“Quanto ao mais, ninguém me moleste; porque eu trago no corpo as marcas de Jesus” (Gl 6.17)
Quase todos nós carregamos marcas pelo corpo. Muitas delas são cicatrizes vindas da infância. É possível até contar um pouco de nossa história através delas: a queda da bicicleta, a queimadura no fogão, o corte com a faca, o encontro com o arame farpado… Alguns mais velhos trazem os sinais que a varíola deixou quando ainda não havia vacina.
Marcas podem ser chamadas de “estigmas” (do gr. Stigmata), como Paulo o fez em Gálatas 6.17, que eram as cicatrizes provocadas por tortura, apedrejamento, ou ferro em brasa para marcar escravos e animais.
Assim como as queimaduras e os cortes deixam seus sinais pelo corpo, é certo que a alma também possui a propriedade de receber marcas, mas ao contrário do corpo, que com o passar do tempo se regenera, muita dor causada na infância ainda permanece viva. São sentimentos que se perpetuam e os anos parece não atenuar. É como se aquelas cicatrizes quisessem ser notadas para dizerem: “olhem o que fizeram comigo”.
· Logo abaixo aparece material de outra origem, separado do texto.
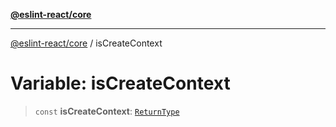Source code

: [**@eslint-react/core**](../README.md)

***

[@eslint-react/core](../README.md) / isCreateContext

# Variable: isCreateContext

> `const` **isCreateContext**: [`ReturnType`](../@eslint-react/namespaces/isReactAPI/type-aliases/ReturnType.md)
Se a cicatriz só marcou o corpo, tempos depois somos capazes de rir, pois a dor ficou perdida no passado, mas se ela atingiu a alma, qualquer lembrança do fato faz despertar todo o desespero que causou. E o que é pior: por conta da associação simbólica, aquele que feriu adquire novos rostos, e isso faz com que se continue lutando contra pessoas que não foram exatamente aquelas que causaram a dor.
Conseqüência: muitas oportunidades são perdidas com medo de reviver a dor de um fracasso passado. Outros fecham o seu coração para um relacionamento afetivo para não correr o risco de que sejam abandonados novamente.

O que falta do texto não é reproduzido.